Robertson argued Monday morning that the Swedish crime of "minor" rape, one of the charges Assange faces, is defined in a way that does not amount to rape in any other European country. "We invite the court to say this is not rape as it is accepted in European law," he said.
Yet Clare Montgomery, representing the Swedish prosecutors, countered that the charges included allegations that would be defined in Britain as rape. "Mr. Assange had sexual intercourse with her and exploited the fact that she was asleep," Montgomery said of one of the alleged victims. Such a crime, she said, would also be prosecuted in Britain.
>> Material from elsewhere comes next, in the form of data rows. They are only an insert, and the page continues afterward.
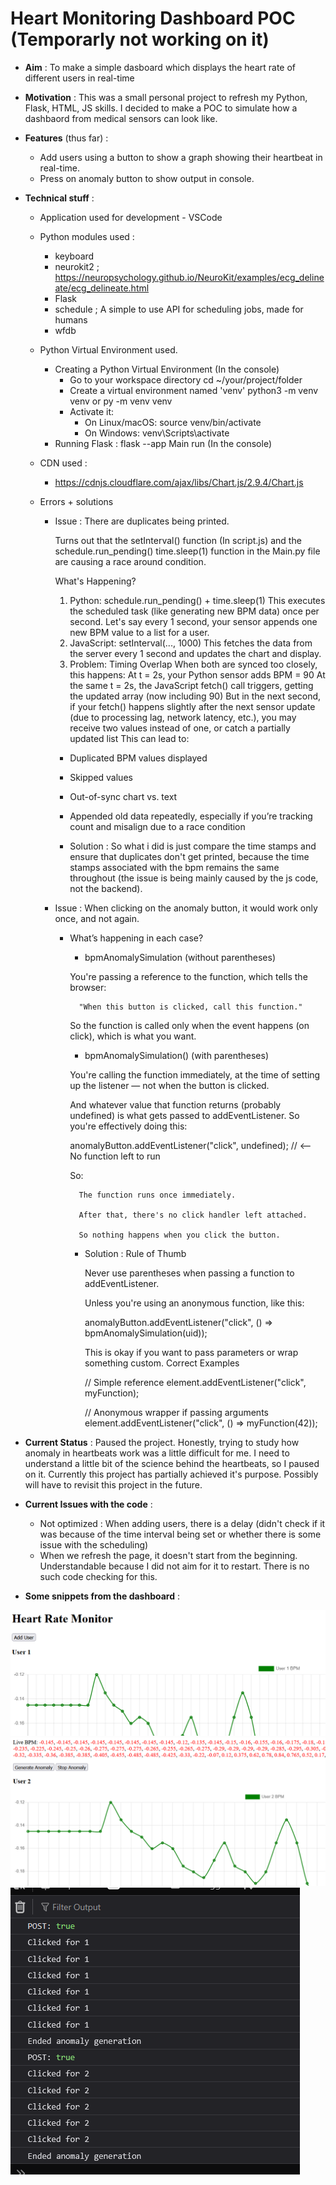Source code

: # Heart Monitoring Dashboard POC (Temporarly not working on it)

- **Aim** : To make a simple dasboard which displays the heart rate of different users in real-time

- **Motivation** : This was a small personal project to refresh my Python, Flask, HTML, JS skills. I decided to make a POC to simulate how a dashbaord from medical sensors can look like.

- **Features** (thus far) : 
    - Add users using a button to show a graph showing their heartbeat in real-time.
    - Press on anomaly button to show output in console.

- **Technical stuff** :
    - Application used for development - VSCode

    - Python modules used : 
        - keyboard
        - neurokit2 ; https://neuropsychology.github.io/NeuroKit/examples/ecg_delineate/ecg_delineate.html
        - Flask
        - schedule ; A simple to use API for scheduling jobs, made for humans
        - wfdb

    - Python Virtual Environment used.
        - Creating a Python Virtual Environment (In the console)
            - Go to your workspace directory
                cd ~/your/project/folder
            - Create a virtual environment named 'venv'
                python3 -m venv venv or py -m venv venv
            - Activate it:
                - On Linux/macOS:
                    source venv/bin/activate
                - On Windows:
                    venv\Scripts\activate
        - Running Flask : flask --app Main run (In the console)

    - CDN used :
        - https://cdnjs.cloudflare.com/ajax/libs/Chart.js/2.9.4/Chart.js

    - Errors + solutions
        - Issue : There are duplicates being printed.
        
            Turns out that the setInterval() function (In script.js) and the schedule.run_pending() time.sleep(1) function in the Main.py file are causing a race around condition.
            
            What's Happening?
            1. Python: schedule.run_pending() + time.sleep(1)
            This executes the scheduled task (like generating new BPM data) once per second. Let's say every 1 second, your sensor appends one new BPM value to a list for a user.
            2. JavaScript: setInterval(..., 1000)
            This fetches the data from the server every 1 second and updates the chart and display.
            3. Problem: Timing Overlap
            When both are synced too closely, this happens:
            At t = 2s, your Python sensor adds BPM = 90
            At the same t = 2s, the JavaScript fetch() call triggers, getting the updated array (now including 90)
            But in the next second, if your fetch() happens slightly after the next sensor update (due to processing lag, network latency, etc.), you may receive two values instead of one, or catch a partially updated list
            This can lead to:
            - Duplicated BPM values displayed
            - Skipped values
            - Out-of-sync chart vs. text
            - Appended old data repeatedly, especially if you’re tracking count and misalign due to a race condition
            
            - Solution : So what i did is just compare the time stamps and ensure that duplicates don't get printed, because the time stamps associated with the bpm remains the same throughout (the issue is being mainly caused by the js code, not the backend).
        
        - Issue : When clicking on the anomaly button, it would work only once, and not again.

            - What’s happening in each case?
                - bpmAnomalySimulation (without parentheses)

                You're passing a reference to the function, which tells the browser:

                    "When this button is clicked, call this function."

                So the function is called only when the event happens (on click), which is what you want.

                - bpmAnomalySimulation() (with parentheses)

                You're calling the function immediately, at the time of setting up the listener — not when the button is clicked.

                And whatever value that function returns (probably undefined) is what gets passed to addEventListener. So you're effectively doing this:

                anomalyButton.addEventListener("click", undefined); // <-- No function left to run

                So:

                    The function runs once immediately.

                    After that, there's no click handler left attached.

                    So nothing happens when you click the button.

                - Solution : Rule of Thumb

                    Never use parentheses when passing a function to addEventListener.

                    Unless you're using an anonymous function, like this:

                    anomalyButton.addEventListener("click", () => bpmAnomalySimulation(uid));

                    This is okay if you want to pass parameters or wrap something custom.
                    Correct Examples

                    // Simple reference
                    element.addEventListener("click", myFunction);

                    // Anonymous wrapper if passing arguments
                    element.addEventListener("click", () => myFunction(42));

- **Current Status** : Paused the project. Honestly, trying to study how anomaly in heartbeats work was a little difficult for me. I need to understand a little bit of the science behind the heartbeats, so I paused on it. Currently this project has partially achieved it's purpose. Possibly will have to revisit this project in the future.

- **Current Issues with the code** :
    - Not optimized : When adding users, there is a delay (didn't check if it was because of the time interval being set or whether there is some issue with the scheduling)
    - When we refresh the page, it doesn't start from the beginning. Understandable because I did not aim for it to restart. There is no such code checking for this.

- **Some snippets from the dashboard** :

![alt text](Img1.PNG)
![alt text](Img2.PNG)
![alt text](Img3.PNG)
Given the broad laws governing extradition between European Union nations - which are structured to allow expedited extraditions - experts say Assange faces a hard-fought case.

In addition to questioning whether the Swedish charges would have merit in a British court, however, Assange's lawyers are posing multiple other objections. They say Sweden should not have requested Assange's extradition because prosecutors there have not yet officially filed criminal charges against their client. Instead, prosecutors issued a warrant based on their desire to question Assange in connection with the allegations.
They have also suggested that the case is politically motivated, one of the rare justifications for refusing inter-European extradition requests. The defense asserts that the allegations against Assange amount to a conspiracy that would end with Assange being extradited to the United States to face charges for the leaking of secret State Department documents on the Internet.
The lawyers acting on behalf of Swedish prosecutors dismiss the conspiracy theory as false and unfounded.
Though the hearing is set to conclude on Tuesday, most analysts believe the judge will not issue a written verdict for a week or two. After that decision comes down, both parties will have the right to appeal to Britain's high court in a process that could drag on for months.
On Monday, about a dozen Assange backers gathered outside the Belmarsh high-security prison, where the court is being held. Some were wearing orange Guantanamo Bay prison outfits, while others wielded placards reading "don't shoot the messenger," and "the truth has been raped."